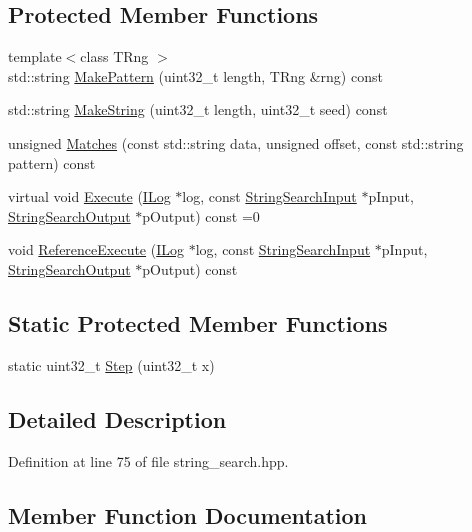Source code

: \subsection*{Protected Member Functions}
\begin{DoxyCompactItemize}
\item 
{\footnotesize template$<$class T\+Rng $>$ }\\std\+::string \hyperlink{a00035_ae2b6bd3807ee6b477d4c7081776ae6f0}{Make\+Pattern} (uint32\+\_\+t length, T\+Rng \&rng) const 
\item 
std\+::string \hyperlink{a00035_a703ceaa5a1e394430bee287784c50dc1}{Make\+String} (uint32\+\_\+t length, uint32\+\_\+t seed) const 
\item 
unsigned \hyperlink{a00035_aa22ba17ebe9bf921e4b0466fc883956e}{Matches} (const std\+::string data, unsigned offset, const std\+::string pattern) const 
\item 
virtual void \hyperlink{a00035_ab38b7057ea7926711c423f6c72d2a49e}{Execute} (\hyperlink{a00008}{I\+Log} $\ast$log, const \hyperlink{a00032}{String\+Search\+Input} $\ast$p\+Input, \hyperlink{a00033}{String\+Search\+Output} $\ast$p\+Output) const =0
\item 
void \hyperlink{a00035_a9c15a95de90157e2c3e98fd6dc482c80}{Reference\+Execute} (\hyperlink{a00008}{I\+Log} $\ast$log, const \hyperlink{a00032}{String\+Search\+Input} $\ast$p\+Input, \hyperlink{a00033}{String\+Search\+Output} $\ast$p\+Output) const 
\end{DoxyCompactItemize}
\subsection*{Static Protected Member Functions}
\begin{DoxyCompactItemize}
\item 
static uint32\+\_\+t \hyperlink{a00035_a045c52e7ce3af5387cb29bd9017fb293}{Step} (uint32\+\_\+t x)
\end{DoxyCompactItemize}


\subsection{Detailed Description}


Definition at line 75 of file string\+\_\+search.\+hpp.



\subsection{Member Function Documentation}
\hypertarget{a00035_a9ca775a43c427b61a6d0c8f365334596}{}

========================================================================

• EXERCISE DESCRIPTION
Find the string "Execute" in the material above, and report every line where it occurs.

• SOLUTION TO THIS EXERCISE
virtual void \hyperlink{a00035_ab38b7057ea7926711c423f6c72d2a49e}{Execute} (\hyperlink{a00008}{I\+Log} $\ast$log, const \hyperlink{a00032}{String\+Search\+Input} $\ast$p\+Input, \hyperlink{a00033}{String\+Search\+Output} $\ast$p\+Output) const =0
void \hyperlink{a00035_a9c15a95de90157e2c3e98fd6dc482c80}{Reference\+Execute} (\hyperlink{a00008}{I\+Log} $\ast$log, const \hyperlink{a00032}{String\+Search\+Input} $\ast$p\+Input, \hyperlink{a00033}{String\+Search\+Output} $\ast$p\+Output) const 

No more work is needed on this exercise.